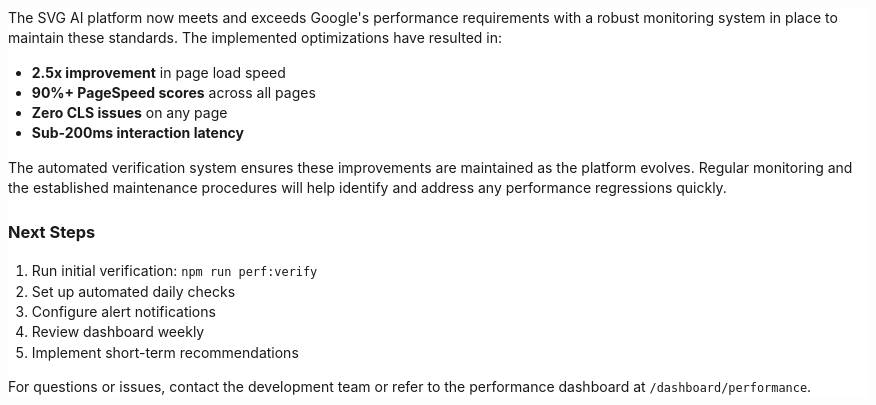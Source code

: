 The SVG AI platform now meets and exceeds Google's performance requirements with a robust monitoring system in place to maintain these standards. The implemented optimizations have resulted in:

- **2.5x improvement** in page load speed
- **90%+ PageSpeed scores** across all pages
- **Zero CLS issues** on any page
- **Sub-200ms interaction latency**

The automated verification system ensures these improvements are maintained as the platform evolves. Regular monitoring and the established maintenance procedures will help identify and address any performance regressions quickly.

### Next Steps
1. Run initial verification: `npm run perf:verify`
2. Set up automated daily checks
3. Configure alert notifications
4. Review dashboard weekly
5. Implement short-term recommendations

For questions or issues, contact the development team or refer to the performance dashboard at `/dashboard/performance`.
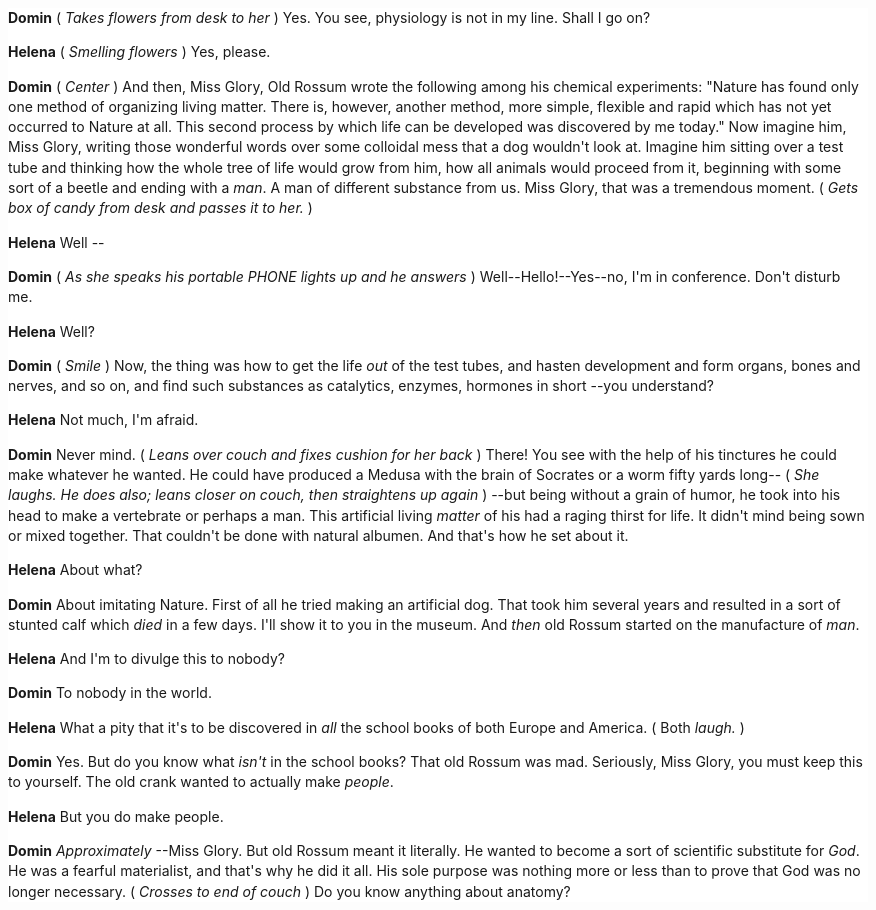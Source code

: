 **Domin** ( _Takes flowers from desk to her_ ) Yes. You see, physiology is not in my line. Shall I go on?

**Helena** ( _Smelling flowers_ ) Yes, please.

**Domin** ( _Center_ ) And then, Miss Glory, Old Rossum wrote the following among his chemical experiments: "Nature has found only one method of organizing living matter. There is, however, another method, more simple, flexible and rapid which has not yet occurred to Nature at all. This second process by which life can be developed was discovered by me today." Now imagine him, Miss Glory, writing those wonderful words over some colloidal mess that a dog wouldn't look at. Imagine him sitting over a test tube and thinking how the whole tree of life would grow from him, how all animals would proceed from it, beginning with some sort of a beetle and ending with a _man_. A man of different substance from us. Miss Glory, that was a tremendous moment. ( _Gets box of candy from desk and passes it to her._ )

**Helena** Well --

**Domin** ( _As she speaks his portable PHONE lights up and he answers_ ) Well--Hello!--Yes--no, I'm in conference. Don't disturb me.

**Helena** Well?

**Domin** ( _Smile_ ) Now, the thing was how to get the life _out_ of the test tubes, and hasten development and form organs, bones and nerves, and so on, and find such substances as catalytics, enzymes, hormones in short --you understand?

**Helena** Not much, I'm afraid.

**Domin** Never mind. ( _Leans over couch and fixes cushion for her back_ ) There! You see with the help of his tinctures he could make whatever he wanted. He could have produced a Medusa with the brain of Socrates or a worm fifty yards long-- ( _She laughs. He does also; leans closer on couch, then straightens up again_ ) --but being without a grain of humor, he took into his head to make a vertebrate or perhaps a man. This artificial living _matter_ of his had a raging thirst for life. It didn't mind being sown or mixed together. That couldn't be done with natural albumen. And that's how he set about it.

**Helena** About what?

**Domin** About imitating Nature. First of all he tried making an artificial dog. That took him several years and resulted in a sort of stunted calf which _died_ in a few days. I'll show it to you in the museum. And _then_ old Rossum started on the manufacture of _man_.

**Helena** And I'm to divulge this to nobody?

**Domin** To nobody in the world.

**Helena** What a pity that it's to be discovered in _all_ the school books of both Europe and America. ( Both _laugh._ )

**Domin** Yes. But do you know what _isn't_ in the school books? That old Rossum was mad. Seriously, Miss Glory, you must keep this to yourself. The old crank wanted to actually make _people_.

**Helena** But you do make people.

**Domin** _Approximately_ --Miss Glory. But old Rossum meant it literally. He wanted to become a sort of scientific substitute for _God_. He was a fearful materialist, and that's why he did it all. His sole purpose was nothing more or less than to prove that God was no longer necessary. ( _Crosses to end of couch_ ) Do you know anything about anatomy?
....................
*How to complete this task:*
Only the pictures are to be left out; everything else in the entries above must be duplicated exactly.

*Written reply:*
Source code

: The SVG AI platform now meets and exceeds Google's performance requirements with a robust monitoring system in place to maintain these standards. The implemented optimizations have resulted in:

- **2.5x improvement** in page load speed
- **90%+ PageSpeed scores** across all pages
- **Zero CLS issues** on any page
- **Sub-200ms interaction latency**

The automated verification system ensures these improvements are maintained as the platform evolves. Regular monitoring and the established maintenance procedures will help identify and address any performance regressions quickly.

### Next Steps
1. Run initial verification: `npm run perf:verify`
2. Set up automated daily checks
3. Configure alert notifications
4. Review dashboard weekly
5. Implement short-term recommendations

For questions or issues, contact the development team or refer to the performance dashboard at `/dashboard/performance`.
Source code

: **Domin** ( _Takes flowers from desk to her_ ) Yes. You see, physiology is not in my line. Shall I go on?

**Helena** ( _Smelling flowers_ ) Yes, please.

**Domin** ( _Center_ ) And then, Miss Glory, Old Rossum wrote the following among his chemical experiments: "Nature has found only one method of organizing living matter. There is, however, another method, more simple, flexible and rapid which has not yet occurred to Nature at all. This second process by which life can be developed was discovered by me today." Now imagine him, Miss Glory, writing those wonderful words over some colloidal mess that a dog wouldn't look at. Imagine him sitting over a test tube and thinking how the whole tree of life would grow from him, how all animals would proceed from it, beginning with some sort of a beetle and ending with a _man_. A man of different substance from us. Miss Glory, that was a tremendous moment. ( _Gets box of candy from desk and passes it to her._ )

**Helena** Well --

**Domin** ( _As she speaks his portable PHONE lights up and he answers_ ) Well--Hello!--Yes--no, I'm in conference. Don't disturb me.

**Helena** Well?

**Domin** ( _Smile_ ) Now, the thing was how to get the life _out_ of the test tubes, and hasten development and form organs, bones and nerves, and so on, and find such substances as catalytics, enzymes, hormones in short --you understand?

**Helena** Not much, I'm afraid.

**Domin** Never mind. ( _Leans over couch and fixes cushion for her back_ ) There! You see with the help of his tinctures he could make whatever he wanted. He could have produced a Medusa with the brain of Socrates or a worm fifty yards long-- ( _She laughs. He does also; leans closer on couch, then straightens up again_ ) --but being without a grain of humor, he took into his head to make a vertebrate or perhaps a man. This artificial living _matter_ of his had a raging thirst for life. It didn't mind being sown or mixed together. That couldn't be done with natural albumen. And that's how he set about it.

**Helena** About what?

**Domin** About imitating Nature. First of all he tried making an artificial dog. That took him several years and resulted in a sort of stunted calf which _died_ in a few days. I'll show it to you in the museum. And _then_ old Rossum started on the manufacture of _man_.

**Helena** And I'm to divulge this to nobody?

**Domin** To nobody in the world.

**Helena** What a pity that it's to be discovered in _all_ the school books of both Europe and America. ( Both _laugh._ )

**Domin** Yes. But do you know what _isn't_ in the school books? That old Rossum was mad. Seriously, Miss Glory, you must keep this to yourself. The old crank wanted to actually make _people_.

**Helena** But you do make people.

**Domin** _Approximately_ --Miss Glory. But old Rossum meant it literally. He wanted to become a sort of scientific substitute for _God_. He was a fearful materialist, and that's why he did it all. His sole purpose was nothing more or less than to prove that God was no longer necessary. ( _Crosses to end of couch_ ) Do you know anything about anatomy?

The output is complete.